Other books addressing the pains and aches of aging—for men as well as women—include natural-medicine practitioner Michelle Schoffro Cook’s Arthritis-Proof Your Life (Humanix, Sept.) and osteopathic physician Joseph Tieri’s End Everyday Pain for 50+ (Ulysses, Oct.).
Broader Perspectives
Some forthcoming titles look beyond specific issues and examine aging in all its facets.
Cracking the Aging Code (Flatiron, June) by theoretical biologist Josh Mitteldorf and ecological philosopher and theorist Dorion Sagan, son of astronomer Carl Sagan, brings an evolutionary lens to the topic of aging, arguing that aging can “stabilize populations and ecosystems” and “support the ‘greater good’ ” of the human species, according to the publisher.
Other books offer big-picture advice that can be applied to a range of wellness issues. Your Health, Your Decisions by internist and oncologist Robert Alan McNutt (Univ. of North Carolina, Sept.) offers a guide to becoming an active participant in one’s health treatment, challenging the “physician-directed, medical-expertise model of making medical decisions,” according to the publisher.
In The Big Five (Thomas Dunne, May), Sanjiv Chopra, a professor of medicine at the Harvard Medical School, enumerates a handful of surprisingly specific practices—such as drinking coffee and adding nuts to one’s diet—that, according to the author, support longevity and overall health.
In August, the University of North Carolina Press will publish The Art and Science of Aging Well by Mark E. Williams, a professor of medicine at UNC. Joseph Parsons, a senior editor at the press, says Williams “places the influence of aging on our biological and mental processes within a rich cultural context that defines roles and expectations for us as we age,” and argues that “while aging is inevitable, it is not necessarily something to be suffered.”
Building his advice on five core principles—such as stimulating one’s intellect and managing one’s emotions—Williams prioritizes aging gracefully over the presumably impossible task of staving off the process altogether, according to Parsons. “For the first time in human history, each of us has a realistic 50-50 chance of living beyond the age of 80,” Parsons says, “and modern medical science confirms that we have considerable choice in the quality of our own old age.”
CORRECTION: A previous version of this article gave an incorrect location for the University of Stirling.

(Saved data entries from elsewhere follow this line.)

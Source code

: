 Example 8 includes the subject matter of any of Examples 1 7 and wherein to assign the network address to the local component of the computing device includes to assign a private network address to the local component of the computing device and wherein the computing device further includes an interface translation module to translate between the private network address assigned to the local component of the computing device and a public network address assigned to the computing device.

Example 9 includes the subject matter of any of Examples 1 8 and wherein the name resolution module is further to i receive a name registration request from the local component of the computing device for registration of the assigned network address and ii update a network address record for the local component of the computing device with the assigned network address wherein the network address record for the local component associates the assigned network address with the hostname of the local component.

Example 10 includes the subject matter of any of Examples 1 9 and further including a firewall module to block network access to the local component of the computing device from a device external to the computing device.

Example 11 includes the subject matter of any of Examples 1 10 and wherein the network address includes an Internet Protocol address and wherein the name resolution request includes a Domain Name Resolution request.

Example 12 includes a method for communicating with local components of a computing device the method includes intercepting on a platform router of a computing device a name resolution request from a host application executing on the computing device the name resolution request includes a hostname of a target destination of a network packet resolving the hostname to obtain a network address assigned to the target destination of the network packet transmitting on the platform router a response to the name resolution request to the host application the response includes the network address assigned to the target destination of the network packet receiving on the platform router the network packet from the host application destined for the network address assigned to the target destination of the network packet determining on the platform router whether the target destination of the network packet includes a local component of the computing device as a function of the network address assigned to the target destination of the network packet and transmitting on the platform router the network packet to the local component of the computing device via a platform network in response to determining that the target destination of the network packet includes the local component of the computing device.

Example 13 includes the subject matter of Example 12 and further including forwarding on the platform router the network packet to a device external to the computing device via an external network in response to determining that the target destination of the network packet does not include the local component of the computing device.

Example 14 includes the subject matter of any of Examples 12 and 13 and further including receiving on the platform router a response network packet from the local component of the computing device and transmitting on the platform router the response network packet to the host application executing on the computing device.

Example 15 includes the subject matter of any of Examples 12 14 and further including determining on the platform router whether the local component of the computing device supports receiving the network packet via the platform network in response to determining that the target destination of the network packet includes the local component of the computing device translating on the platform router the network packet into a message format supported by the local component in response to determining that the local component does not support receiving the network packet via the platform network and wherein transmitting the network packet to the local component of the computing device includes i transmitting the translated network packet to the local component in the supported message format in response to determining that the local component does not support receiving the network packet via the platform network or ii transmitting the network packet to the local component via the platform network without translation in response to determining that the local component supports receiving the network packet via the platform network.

It is in Scotland, not England.
Alphabet Soup for Health
DASH: Dietary Approaches to Stop Hypertension. Promoted by the NIH’s National Heart, Blood, and Lung Institute.
MIND diet: Mediterranean Intervention Neurodegenerative Delay. Developed by nutritional epidemiologist Martha Clare Morris, it combines the portions of the DASH diet and the Mediterranean diet that are most conducive to brain health.